Olvidado el dolor que le infligía la rodilla, continuó la marcha hasta arribar a un tramo despejado, libre de árboles, donde se adivinaban los lindes de una trocha. «La senda que discurría junto a la posada», reconoció el kender desde su postrada postura y, enderezándose, aceleró el paso detrás de Caramon quien avanzaba rápido, ajeno a sus propios bamboleos. Guiado por la aprensión y la esperanza, el inveterado luchador se había investido de una energía impensable unos minutos antes.
Tasslehoff lo perdió de vista entre los cercenados bosques de vallenwoods, pero ni un solo segundo dejó de oír su voz invocando el nombre de Tika. Consciente de hacia dónde se dirigía, caminó con más lentitud, porque, víctima ya de una terrible migraña provocada por el calor y los hediondos vapores que saturaban el lugar, vino a sumarse a su zozobra el horror de la escena que había presenciado. Levantando como pudo sus embarradas botas, más semejantes a la consistencia del plomo en cada zancada, el hombrecillo continuó.
Al fin divisó al huido, de pie en un espacio yermo próximo a un tocón de considerable diámetro. Sostenía algo en una mano y lo contemplaba con la expresión de quien, pese a su denodado empeño, ha sido derrotado.
Bañado en légamo, enturbiados su cuerpo y su alma, Tas se afianzó frente al entrañable grandullón.
—¿Qué es eso? —preguntó con la boca pequeña, estirando el índice hacia el objeto cuyo hallazgo tanto había afectado a su amigo.
—Un martillo —especificó el otro con evidente ansiedad—. Temo que el mío.
El kender inspeccionó la herramienta. De acuerdo, era un martillo o, por lo menos, lo fue.
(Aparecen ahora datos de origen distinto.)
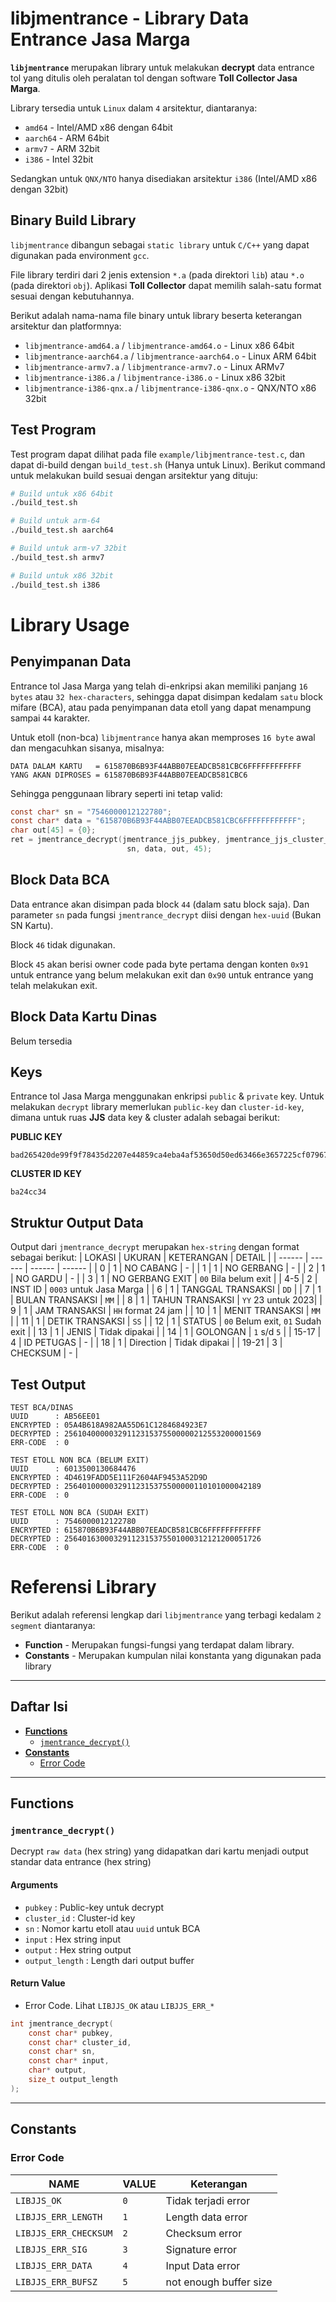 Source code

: # libjmentrance - Library Data Entrance Jasa Marga

**`libjmentrance`** merupakan library untuk melakukan **decrypt** data entrance tol yang ditulis oleh peralatan tol
dengan software **Toll Collector Jasa Marga**.

Library tersedia untuk `Linux` dalam `4` arsitektur, diantaranya:
* `amd64` - Intel/AMD x86 dengan 64bit
* `aarch64` - ARM 64bit
* `armv7` - ARM 32bit
* `i386` - Intel 32bit

Sedangkan untuk `QNX/NTO` hanya disediakan arsitektur `i386` (Intel/AMD x86 dengan 32bit)

## Binary Build Library
`libjmentrance` dibangun sebagai `static library` untuk `C/C++` yang dapat digunakan pada environment `gcc`.

File library terdiri dari 2 jenis extension `*.a` (pada direktori `lib`) atau `*.o` (pada direktori `obj`).
Aplikasi **Toll Collector** dapat memilih salah-satu format sesuai dengan kebutuhannya.

Berikut adalah nama-nama file binary untuk library beserta keterangan arsitektur dan platformnya:
* `libjmentrance-amd64.a` / `libjmentrance-amd64.o` - Linux x86 64bit
* `libjmentrance-aarch64.a` / `libjmentrance-aarch64.o` - Linux ARM 64bit
* `libjmentrance-armv7.a` / `libjmentrance-armv7.o` - Linux ARMv7
* `libjmentrance-i386.a` / `libjmentrance-i386.o` - Linux x86 32bit
* `libjmentrance-i386-qnx.a` / `libjmentrance-i386-qnx.o` - QNX/NTO x86 32bit

## Test Program
Test program dapat dilihat pada file `example/libjmentrance-test.c`, dan dapat di-build dengan `build_test.sh` (Hanya untuk Linux). Berikut command untuk melakukan build sesuai dengan arsitektur yang dituju:

``` bash
# Build untuk x86 64bit
./build_test.sh

# Build untuk arm-64
./build_test.sh aarch64

# Build untuk arm-v7 32bit
./build_test.sh armv7

# Build untuk x86 32bit
./build_test.sh i386
```

# Library Usage

## Penyimpanan Data
Entrance tol Jasa Marga yang telah di-enkripsi akan memiliki panjang `16 bytes` atau `32 hex-characters`, sehingga
dapat disimpan kedalam `satu` block mifare (BCA), atau pada penyimpanan data etoll yang dapat menampung sampai `44` karakter.

Untuk etoll (non-bca) `libjmentrance` hanya akan memproses `16 byte` awal dan mengacuhkan sisanya, misalnya:

```
DATA DALAM KARTU   = 615870B6B93F44ABB07EEADCB581CBC6FFFFFFFFFFFF
YANG AKAN DIPROSES = 615870B6B93F44ABB07EEADCB581CBC6
```

Sehingga penggunaan library seperti ini tetap valid:
```c
const char* sn = "7546000012122780";
const char* data = "615870B6B93F44ABB07EEADCB581CBC6FFFFFFFFFFFF";
char out[45] = {0};
ret = jmentrance_decrypt(jmentrance_jjs_pubkey, jmentrance_jjs_cluster_id,
                          sn, data, out, 45);
```

## Block Data BCA
Data entrance akan disimpan pada block `44`  (dalam satu block saja). Dan parameter `sn` pada fungsi
`jmentrance_decrypt` diisi dengan `hex-uuid` (Bukan SN Kartu).

Block `46` tidak digunakan.

Block `45` akan berisi owner code pada byte pertama dengan konten `0x91` untuk entrance yang belum melakukan exit dan
`0x90` untuk entrance yang telah melakukan exit. 

## Block Data Kartu Dinas
Belum tersedia

## Keys
Entrance tol Jasa Marga menggunakan enkripsi `public` & `private` key. Untuk melakukan `decrypt`
library memerlukan `public-key` dan `cluster-id-key`, dimana untuk ruas **JJS** data key & cluster
adalah sebagai berikut:

**PUBLIC KEY**
```
bad265420de99f9f78435d2207e44859ca4eba4af53650d50ed63466e3657225cf07967277e5093e25af511eeb9f1aabf61646db59df1e9722ad901851ffca3d
```

**CLUSTER ID KEY**
```
ba24cc34
```

## Struktur Output Data
Output dari `jmentrance_decrypt` merupakan `hex-string` dengan format sebagai berikut:
| LOKASI | UKURAN | KETERANGAN | DETAIL | 
| ------ | ------ | ------ | ------ |
| 0 | 1 | NO CABANG | - |
| 1 | 1 | NO GERBANG | - |
| 2 | 1 | NO GARDU | - |
| 3 | 1 | NO GERBANG EXIT | `00` Bila belum exit |
| 4-5 | 2 | INST ID | `0003` untuk Jasa Marga |
| 6 | 1 | TANGGAL TRANSAKSI | `DD` |
| 7 | 1 | BULAN TRANSAKSI | `MM` |
| 8 | 1 | TAHUN TRANSAKSI | `YY` 23 untuk 2023|
| 9 | 1 | JAM TRANSAKSI | `HH` format 24 jam |
| 10 | 1 | MENIT TRANSAKSI | `MM` |
| 11 | 1 | DETIK TRANSAKSI | `SS` |
| 12 | 1 | STATUS | `00` Belum exit, `01` Sudah exit |
| 13 | 1 | JENIS | Tidak dipakai |
| 14 | 1 | GOLONGAN | `1` s/d `5` |
| 15-17 | 4 | ID PETUGAS | - |
| 18 | 1 | Direction | Tidak dipakai |
| 19-21 | 3 | CHECKSUM | - |

## Test Output
```
TEST BCA/DINAS
UUID      : AB56EE01
ENCRYPTED : 05A4B618A982AA55D61C1284684923E7
DECRYPTED : 25610400000329112315375500000212553200001569
ERR-CODE  : 0

TEST ETOLL NON BCA (BELUM EXIT)
UUID      : 6013500130684476
ENCRYPTED : 4D4619FADD5E111F2604AF9453A52D9D
DECRYPTED : 25640100000329112315375500000110101000042189
ERR-CODE  : 0

TEST ETOLL NON BCA (SUDAH EXIT)
UUID      : 7546000012122780
ENCRYPTED : 615870B6B93F44ABB07EEADCB581CBC6FFFFFFFFFFFF
DECRYPTED : 25640163000329112315375501000312121200051726
ERR-CODE  : 0
```

# Referensi Library
Berikut adalah referensi lengkap dari `libjmentrance` yang terbagi kedalam `2 segment` diantaranya:
- **Function** - Merupakan fungsi-fungsi yang terdapat dalam library.
- **Constants** - Merupakan kumpulan nilai konstanta yang digunakan pada library

---
## Daftar Isi

- **[Functions](#functions)**
	- [`jmentrance_decrypt()`](#jmentrance_decrypt)
- **[Constants](#constants)**
	- [Error Code](#error-code)

---
## Functions

### `jmentrance_decrypt()`
Decrypt `raw data` (hex string) yang didapatkan dari kartu menjadi output standar data entrance (hex string) 
#### Arguments
- `pubkey` : Public-key untuk decrypt
- `cluster_id` : Cluster-id key
- `sn` : Nomor kartu etoll atau `uuid` untuk BCA
- `input` : Hex string input
- `output` : Hex string output
- `output_length` : Length dari output buffer
 
#### Return Value
- Error Code. Lihat `LIBJJS_OK` atau `LIBJJS_ERR_*`

``` c
int jmentrance_decrypt(
    const char* pubkey,
    const char* cluster_id,
    const char* sn,
    const char* input,
    char* output,
    size_t output_length
);
```




---
## Constants

### Error Code
| NAME | VALUE | Keterangan |
| ------ | ------ | ------ |
|`LIBJJS_OK`|`0`|Tidak terjadi error|
|`LIBJJS_ERR_LENGTH`|`1`|Length data error|
|`LIBJJS_ERR_CHECKSUM`|`2`|Checksum error|
|`LIBJJS_ERR_SIG`|`3`|Signature error|
|`LIBJJS_ERR_DATA`|`4`|Input Data error|
|`LIBJJS_ERR_BUFSZ`|`5`|not enough buffer size|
El mango de madera se había quemado en tres cuartas partes, no quedaban sino una chamuscada porción y la cabeza metálica, negra tras lamerla las llamas pero incólume.
—¿Qué pruebas tienes de que es en realidad el que tú utilizabas? —inquirió aún incrédulo.
—Una prueba irrevocable —murmuró Caramon con creciente amargura—. Fíjate en el encaje, todo baila al tocarlo. —A guisa de demostración, hizo girar el engarce, y el instrumento casi se desmembró—. Lo confeccioné cuando me hallaba en estado de perpetua ebriedad, por eso quedó defectuoso. Siempre que me ponía a trabajar, se soltaba el metal y tenía que ensamblarlo aunque, para ser francos, tampoco me aplicaba en exceso, porque no me importaba.